Aim of the task
All entries are to be reproduced exactly; the pictures are to be omitted.

[Opening Record set section]

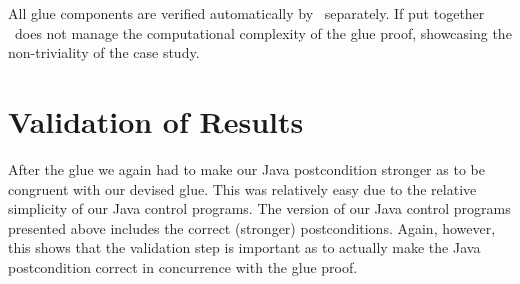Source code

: All glue components are verified automatically by \keym~separately. If put together \keym~does not manage the computational complexity of the glue proof, showcasing the non-triviality of the case study.

\section{Validation of Results}
\label{sec:traffic:val}

After the glue we again had to make our Java postcondition stronger as to be congruent with our devised glue. This was relatively easy due to the relative simplicity of our Java control programs. The version of our Java control programs presented above includes the correct (stronger) postconditions. Again, however, this shows that the validation step is important as to actually make the Java postcondition correct in concurrence with the glue proof.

[Closing Record set section]

Task output
Source code

: All glue components are verified automatically by \keym~separately. If put together \keym~does not manage the computational complexity of the glue proof, showcasing the non-triviality of the case study.

\section{Validation of Results}
\label{sec:traffic:val}

After the glue we again had to make our Java postcondition stronger as to be congruent with our devised glue. This was relatively easy due to the relative simplicity of our Java control programs. The version of our Java control programs presented above includes the correct (stronger) postconditions. Again, however, this shows that the validation step is important as to actually make the Java postcondition correct in concurrence with the glue proof.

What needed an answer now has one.